Exercise materials START

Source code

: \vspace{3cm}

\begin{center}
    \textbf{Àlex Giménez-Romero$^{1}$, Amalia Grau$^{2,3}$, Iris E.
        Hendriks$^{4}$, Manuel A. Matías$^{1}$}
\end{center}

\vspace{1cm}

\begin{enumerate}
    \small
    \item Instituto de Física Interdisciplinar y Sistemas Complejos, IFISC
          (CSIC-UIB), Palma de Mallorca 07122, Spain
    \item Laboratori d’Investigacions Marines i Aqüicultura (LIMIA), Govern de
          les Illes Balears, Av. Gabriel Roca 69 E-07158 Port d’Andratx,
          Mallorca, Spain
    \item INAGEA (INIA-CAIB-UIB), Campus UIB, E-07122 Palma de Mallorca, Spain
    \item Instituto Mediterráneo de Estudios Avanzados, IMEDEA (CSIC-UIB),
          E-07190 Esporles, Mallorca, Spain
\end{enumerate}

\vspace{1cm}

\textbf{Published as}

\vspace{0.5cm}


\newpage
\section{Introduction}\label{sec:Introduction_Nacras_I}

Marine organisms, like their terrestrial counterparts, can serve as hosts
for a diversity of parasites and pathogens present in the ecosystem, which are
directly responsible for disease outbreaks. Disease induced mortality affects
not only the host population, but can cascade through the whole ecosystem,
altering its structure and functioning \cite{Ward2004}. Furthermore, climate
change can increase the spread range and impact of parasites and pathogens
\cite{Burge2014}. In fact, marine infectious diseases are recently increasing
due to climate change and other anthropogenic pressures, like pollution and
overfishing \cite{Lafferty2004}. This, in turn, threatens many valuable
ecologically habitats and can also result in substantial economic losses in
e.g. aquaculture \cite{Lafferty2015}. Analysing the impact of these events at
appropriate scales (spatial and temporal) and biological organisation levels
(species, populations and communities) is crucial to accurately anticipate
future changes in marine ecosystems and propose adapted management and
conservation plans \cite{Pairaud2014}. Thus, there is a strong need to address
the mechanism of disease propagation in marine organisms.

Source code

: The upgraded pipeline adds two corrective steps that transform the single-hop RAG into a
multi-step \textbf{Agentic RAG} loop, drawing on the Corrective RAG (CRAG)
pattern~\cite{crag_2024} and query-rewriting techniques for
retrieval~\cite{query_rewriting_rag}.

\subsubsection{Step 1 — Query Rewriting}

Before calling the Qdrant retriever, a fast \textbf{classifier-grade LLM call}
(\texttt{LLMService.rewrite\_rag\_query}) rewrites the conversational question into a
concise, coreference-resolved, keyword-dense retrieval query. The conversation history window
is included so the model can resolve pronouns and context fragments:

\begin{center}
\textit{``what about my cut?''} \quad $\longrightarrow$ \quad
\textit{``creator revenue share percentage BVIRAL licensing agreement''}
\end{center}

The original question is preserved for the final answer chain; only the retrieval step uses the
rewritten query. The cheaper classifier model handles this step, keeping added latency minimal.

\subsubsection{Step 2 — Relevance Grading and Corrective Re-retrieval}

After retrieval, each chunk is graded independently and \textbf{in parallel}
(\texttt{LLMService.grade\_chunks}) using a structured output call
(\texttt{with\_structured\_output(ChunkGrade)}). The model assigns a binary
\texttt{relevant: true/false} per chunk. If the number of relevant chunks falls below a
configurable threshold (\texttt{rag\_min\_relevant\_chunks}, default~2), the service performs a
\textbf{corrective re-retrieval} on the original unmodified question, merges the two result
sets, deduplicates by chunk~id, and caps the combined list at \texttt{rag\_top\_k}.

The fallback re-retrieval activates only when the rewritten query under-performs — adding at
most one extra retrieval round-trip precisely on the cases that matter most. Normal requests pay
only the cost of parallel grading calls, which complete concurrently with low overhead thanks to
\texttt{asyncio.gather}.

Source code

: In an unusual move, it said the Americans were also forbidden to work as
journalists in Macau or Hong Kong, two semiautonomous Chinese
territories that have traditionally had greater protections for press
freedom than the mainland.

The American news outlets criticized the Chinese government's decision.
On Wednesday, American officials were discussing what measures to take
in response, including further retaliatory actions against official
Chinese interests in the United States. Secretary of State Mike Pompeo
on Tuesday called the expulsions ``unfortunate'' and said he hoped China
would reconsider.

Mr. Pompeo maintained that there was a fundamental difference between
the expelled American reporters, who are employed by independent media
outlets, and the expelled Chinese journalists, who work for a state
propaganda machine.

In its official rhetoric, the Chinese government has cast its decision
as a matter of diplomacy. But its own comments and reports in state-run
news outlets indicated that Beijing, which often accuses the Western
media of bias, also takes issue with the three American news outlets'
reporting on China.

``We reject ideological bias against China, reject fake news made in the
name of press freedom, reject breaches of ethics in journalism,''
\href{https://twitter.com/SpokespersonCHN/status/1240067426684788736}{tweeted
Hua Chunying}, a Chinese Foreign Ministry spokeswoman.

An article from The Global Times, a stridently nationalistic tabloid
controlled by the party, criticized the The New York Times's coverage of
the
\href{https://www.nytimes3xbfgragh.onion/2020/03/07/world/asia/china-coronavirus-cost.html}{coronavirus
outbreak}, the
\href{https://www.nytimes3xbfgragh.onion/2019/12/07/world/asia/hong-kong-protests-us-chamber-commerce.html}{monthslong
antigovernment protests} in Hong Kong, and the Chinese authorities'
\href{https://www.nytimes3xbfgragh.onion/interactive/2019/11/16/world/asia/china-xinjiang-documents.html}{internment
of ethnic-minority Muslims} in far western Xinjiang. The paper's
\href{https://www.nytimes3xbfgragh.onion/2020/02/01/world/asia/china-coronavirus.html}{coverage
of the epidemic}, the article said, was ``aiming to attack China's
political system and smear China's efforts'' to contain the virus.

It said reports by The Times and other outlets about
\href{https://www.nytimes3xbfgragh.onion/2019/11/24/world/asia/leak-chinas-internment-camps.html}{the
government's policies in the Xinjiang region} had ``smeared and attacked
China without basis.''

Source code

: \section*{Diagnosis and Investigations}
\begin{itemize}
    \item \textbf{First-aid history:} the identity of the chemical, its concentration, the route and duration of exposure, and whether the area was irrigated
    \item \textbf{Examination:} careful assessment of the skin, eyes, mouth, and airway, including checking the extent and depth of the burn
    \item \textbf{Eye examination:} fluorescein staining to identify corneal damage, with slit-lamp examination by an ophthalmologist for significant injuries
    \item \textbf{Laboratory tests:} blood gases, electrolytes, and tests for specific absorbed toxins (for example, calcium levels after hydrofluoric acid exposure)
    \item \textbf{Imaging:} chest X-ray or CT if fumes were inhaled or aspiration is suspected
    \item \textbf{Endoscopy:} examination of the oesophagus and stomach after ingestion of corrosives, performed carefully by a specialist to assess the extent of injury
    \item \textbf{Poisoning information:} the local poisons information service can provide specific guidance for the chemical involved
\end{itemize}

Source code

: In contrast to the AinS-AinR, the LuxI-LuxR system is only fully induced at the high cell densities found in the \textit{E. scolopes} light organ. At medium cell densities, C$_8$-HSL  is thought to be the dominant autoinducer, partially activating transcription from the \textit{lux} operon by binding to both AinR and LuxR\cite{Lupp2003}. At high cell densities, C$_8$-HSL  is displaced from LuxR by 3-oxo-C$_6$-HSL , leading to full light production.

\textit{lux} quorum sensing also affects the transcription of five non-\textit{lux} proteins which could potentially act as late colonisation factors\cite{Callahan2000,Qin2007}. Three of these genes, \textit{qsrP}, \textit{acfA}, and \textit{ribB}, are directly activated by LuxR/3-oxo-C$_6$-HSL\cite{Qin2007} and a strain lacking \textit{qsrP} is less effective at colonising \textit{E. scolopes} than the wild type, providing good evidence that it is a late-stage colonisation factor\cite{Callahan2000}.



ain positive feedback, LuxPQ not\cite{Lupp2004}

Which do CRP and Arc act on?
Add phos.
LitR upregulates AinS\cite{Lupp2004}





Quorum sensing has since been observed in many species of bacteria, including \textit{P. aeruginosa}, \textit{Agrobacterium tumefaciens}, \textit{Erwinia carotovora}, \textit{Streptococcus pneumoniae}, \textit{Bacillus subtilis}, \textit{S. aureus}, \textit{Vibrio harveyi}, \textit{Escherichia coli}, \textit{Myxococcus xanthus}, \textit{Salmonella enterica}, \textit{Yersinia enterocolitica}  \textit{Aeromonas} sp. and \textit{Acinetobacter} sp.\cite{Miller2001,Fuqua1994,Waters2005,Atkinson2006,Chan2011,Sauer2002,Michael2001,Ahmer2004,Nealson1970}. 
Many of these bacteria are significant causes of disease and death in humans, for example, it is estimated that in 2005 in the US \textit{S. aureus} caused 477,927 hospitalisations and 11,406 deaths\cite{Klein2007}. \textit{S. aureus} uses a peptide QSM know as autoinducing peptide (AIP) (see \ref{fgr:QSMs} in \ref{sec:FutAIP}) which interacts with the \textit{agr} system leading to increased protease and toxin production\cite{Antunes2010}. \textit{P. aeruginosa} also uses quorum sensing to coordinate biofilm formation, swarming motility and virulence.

Exercise materials END

■ **Task requirements**
With the first line of the records as the start and the line holding "single-hop RAG into a" as the end, please copy exactly those lines and no others.

■ **Result**
Source code

: \vspace{3cm}

\begin{center}
    \textbf{Àlex Giménez-Romero$^{1}$, Amalia Grau$^{2,3}$, Iris E.
        Hendriks$^{4}$, Manuel A. Matías$^{1}$}
\end{center}

\vspace{1cm}

\begin{enumerate}
    \small
    \item Instituto de Física Interdisciplinar y Sistemas Complejos, IFISC
          (CSIC-UIB), Palma de Mallorca 07122, Spain
    \item Laboratori d’Investigacions Marines i Aqüicultura (LIMIA), Govern de
          les Illes Balears, Av. Gabriel Roca 69 E-07158 Port d’Andratx,
          Mallorca, Spain
    \item INAGEA (INIA-CAIB-UIB), Campus UIB, E-07122 Palma de Mallorca, Spain
    \item Instituto Mediterráneo de Estudios Avanzados, IMEDEA (CSIC-UIB),
          E-07190 Esporles, Mallorca, Spain
\end{enumerate}

\vspace{1cm}

\textbf{Published as}

\vspace{0.5cm}


\newpage
\section{Introduction}\label{sec:Introduction_Nacras_I}

Marine organisms, like their terrestrial counterparts, can serve as hosts
for a diversity of parasites and pathogens present in the ecosystem, which are
directly responsible for disease outbreaks. Disease induced mortality affects
not only the host population, but can cascade through the whole ecosystem,
altering its structure and functioning \cite{Ward2004}. Furthermore, climate
change can increase the spread range and impact of parasites and pathogens
\cite{Burge2014}. In fact, marine infectious diseases are recently increasing
due to climate change and other anthropogenic pressures, like pollution and
overfishing \cite{Lafferty2004}. This, in turn, threatens many valuable
ecologically habitats and can also result in substantial economic losses in
e.g. aquaculture \cite{Lafferty2015}. Analysing the impact of these events at
appropriate scales (spatial and temporal) and biological organisation levels
(species, populations and communities) is crucial to accurately anticipate
future changes in marine ecosystems and propose adapted management and
conservation plans \cite{Pairaud2014}. Thus, there is a strong need to address
the mechanism of disease propagation in marine organisms.

Source code

: The upgraded pipeline adds two corrective steps that transform the single-hop RAG into a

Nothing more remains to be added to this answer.